Por: Anghel Katerine Aldana Sierra

Apenas habían pasado algunas semanas desde que Eyder, de su puño y letra, escribió un mensaje para su mamá, Ana Patricia: “Mami, no se preocupe que yo voy a estar bien. Lo hago por usted. Me voy a trabajar porque no sirvo para el estudio. No vaya a llorar. La quiero mucho a usted y a mi hermana (…)”. El trozo de papel reposó sobre la cama hasta que Ana Patricia llegó en horas de la noche a su casa luego de una larga jornada de trabajo, de donde conseguía el sustento para su familia como madre cabeza de hogar.  

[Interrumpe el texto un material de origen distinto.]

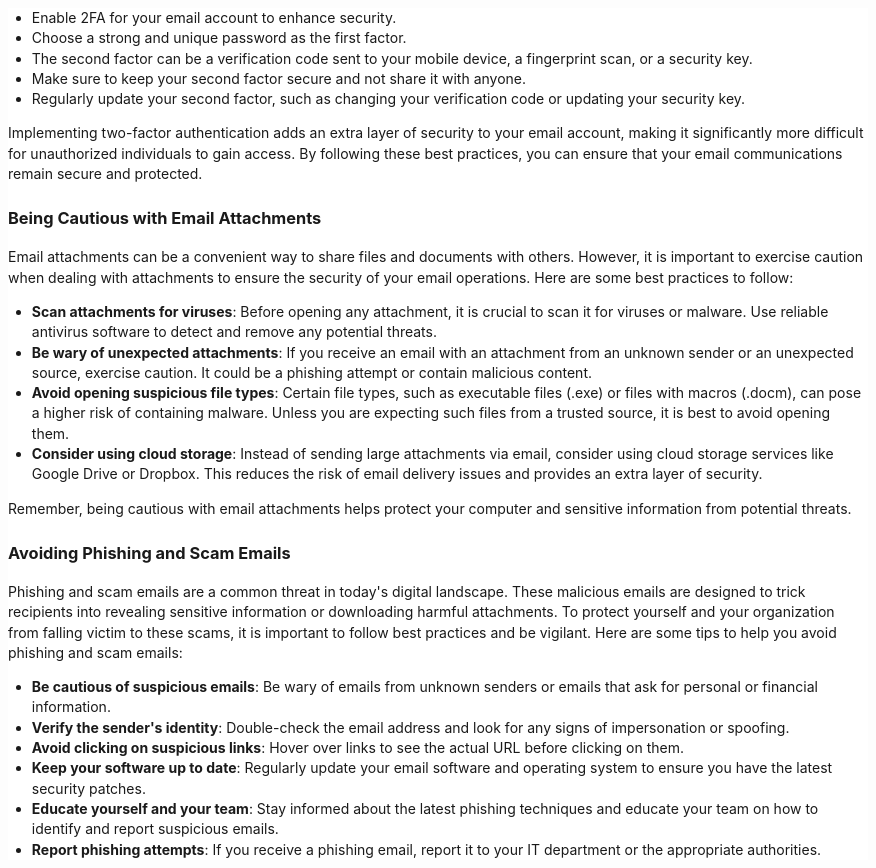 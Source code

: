 *   Enable 2FA for your email account to enhance security.
*   Choose a strong and unique password as the first factor.
*   The second factor can be a verification code sent to your mobile device, a fingerprint scan, or a security key.
*   Make sure to keep your second factor secure and not share it with anyone.
*   Regularly update your second factor, such as changing your verification code or updating your security key.

Implementing two-factor authentication adds an extra layer of security to your email account, making it significantly more difficult for unauthorized individuals to gain access. By following these best practices, you can ensure that your email communications remain secure and protected.

### Being Cautious with Email Attachments

Email attachments can be a convenient way to share files and documents with others. However, it is important to exercise caution when dealing with attachments to ensure the security of your email operations. Here are some best practices to follow:

*   **Scan attachments for viruses**: Before opening any attachment, it is crucial to scan it for viruses or malware. Use reliable antivirus software to detect and remove any potential threats.
*   **Be wary of unexpected attachments**: If you receive an email with an attachment from an unknown sender or an unexpected source, exercise caution. It could be a phishing attempt or contain malicious content.
*   **Avoid opening suspicious file types**: Certain file types, such as executable files (.exe) or files with macros (.docm), can pose a higher risk of containing malware. Unless you are expecting such files from a trusted source, it is best to avoid opening them.
*   **Consider using cloud storage**: Instead of sending large attachments via email, consider using cloud storage services like Google Drive or Dropbox. This reduces the risk of email delivery issues and provides an extra layer of security.

Remember, being cautious with email attachments helps protect your computer and sensitive information from potential threats.

### Avoiding Phishing and Scam Emails

Phishing and scam emails are a common threat in today's digital landscape. These malicious emails are designed to trick recipients into revealing sensitive information or downloading harmful attachments. To protect yourself and your organization from falling victim to these scams, it is important to follow best practices and be vigilant. Here are some tips to help you avoid phishing and scam emails:

*   **Be cautious of suspicious emails**: Be wary of emails from unknown senders or emails that ask for personal or financial information.
*   **Verify the sender's identity**: Double-check the email address and look for any signs of impersonation or spoofing.
*   **Avoid clicking on suspicious links**: Hover over links to see the actual URL before clicking on them.
*   **Keep your software up to date**: Regularly update your email software and operating system to ensure you have the latest security patches.
*   **Educate yourself and your team**: Stay informed about the latest phishing techniques and educate your team on how to identify and report suspicious emails.
*   **Report phishing attempts**: If you receive a phishing email, report it to your IT department or the appropriate authorities.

Antes de salir esa mañana del 16 de junio del año 2004, Ana Patricia vio a su hijo Eyder dormido en su cama, la última imagen que tendría de él nacido en la noche del 12 de octubre de 1990, en Puerto Caicedo, Putumayo, cuando ella tenía apenas 16 años.  Era alto y su corporalidad generaba la impresión de tener más años. Como cualquier otro niño de su edad, disfrutaba jugar con sus amigos del barrio, aún no le cogía interés al estudio y cuando salía del colegio solía escaparse un rato a jugar billar. Allí, entre tacos, carambolas y tres bandas, conoció a un joven quien le ofreció a él y a su amigo Jhonatan ganar en un mes 600 mil pesos recogiendo arroz en una finca del Casanare. Para Eyder esta oferta representaba la posibilidad de ayudar a su madre, que, para pagar una casa propia, trabajaba en dos empleos de día y de noche, significaba en últimas, un alivio a su angustia y una oportunidad de tener un futuro mejor para él y su familia. 

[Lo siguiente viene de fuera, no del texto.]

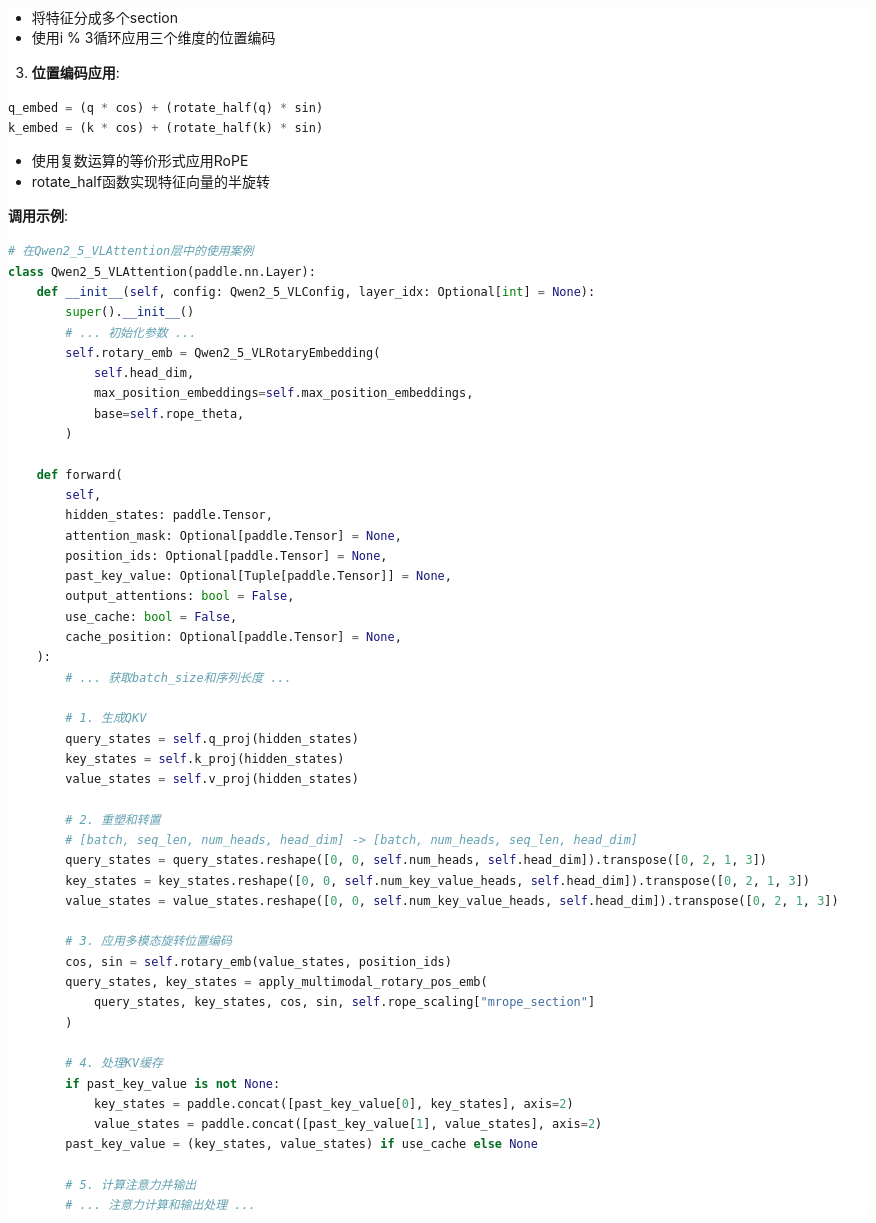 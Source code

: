 
* 将特征分成多个section
* 使用i % 3循环应用三个维度的位置编码

3. **位置编码应用**:
```python
q_embed = (q * cos) + (rotate_half(q) * sin)
k_embed = (k * cos) + (rotate_half(k) * sin)
```
* 使用复数运算的等价形式应用RoPE
* rotate_half函数实现特征向量的半旋转

**调用示例**:
```python
# 在Qwen2_5_VLAttention层中的使用案例
class Qwen2_5_VLAttention(paddle.nn.Layer):
    def __init__(self, config: Qwen2_5_VLConfig, layer_idx: Optional[int] = None):
        super().__init__()
        # ... 初始化参数 ...
        self.rotary_emb = Qwen2_5_VLRotaryEmbedding(
            self.head_dim,
            max_position_embeddings=self.max_position_embeddings,
            base=self.rope_theta,
        )

    def forward(
        self,
        hidden_states: paddle.Tensor,
        attention_mask: Optional[paddle.Tensor] = None,
        position_ids: Optional[paddle.Tensor] = None,
        past_key_value: Optional[Tuple[paddle.Tensor]] = None,
        output_attentions: bool = False,
        use_cache: bool = False,
        cache_position: Optional[paddle.Tensor] = None,
    ):
        # ... 获取batch_size和序列长度 ...

        # 1. 生成QKV
        query_states = self.q_proj(hidden_states)
        key_states = self.k_proj(hidden_states)
        value_states = self.v_proj(hidden_states)
        
        # 2. 重塑和转置
        # [batch, seq_len, num_heads, head_dim] -> [batch, num_heads, seq_len, head_dim]
        query_states = query_states.reshape([0, 0, self.num_heads, self.head_dim]).transpose([0, 2, 1, 3])
        key_states = key_states.reshape([0, 0, self.num_key_value_heads, self.head_dim]).transpose([0, 2, 1, 3])
        value_states = value_states.reshape([0, 0, self.num_key_value_heads, self.head_dim]).transpose([0, 2, 1, 3])

        # 3. 应用多模态旋转位置编码
        cos, sin = self.rotary_emb(value_states, position_ids)
        query_states, key_states = apply_multimodal_rotary_pos_emb(
            query_states, key_states, cos, sin, self.rope_scaling["mrope_section"]
        )

        # 4. 处理KV缓存
        if past_key_value is not None:
            key_states = paddle.concat([past_key_value[0], key_states], axis=2)
            value_states = paddle.concat([past_key_value[1], value_states], axis=2)
        past_key_value = (key_states, value_states) if use_cache else None

        # 5. 计算注意力并输出
        # ... 注意力计算和输出处理 ...
```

“Cuando llegué en la noche mi hijo ya no estaba. Desde ese día no sé nada de él, no se ha comunicado conmigo. (...) ese día mi hijo estaba en la casa, y mi hermana quien vive conmigo me contó que un señor fue a buscarlo y que mi hijo salió con él, pasó el día y no apareció”, le contó Ana Patricia a la Fiscalía General de la Nación.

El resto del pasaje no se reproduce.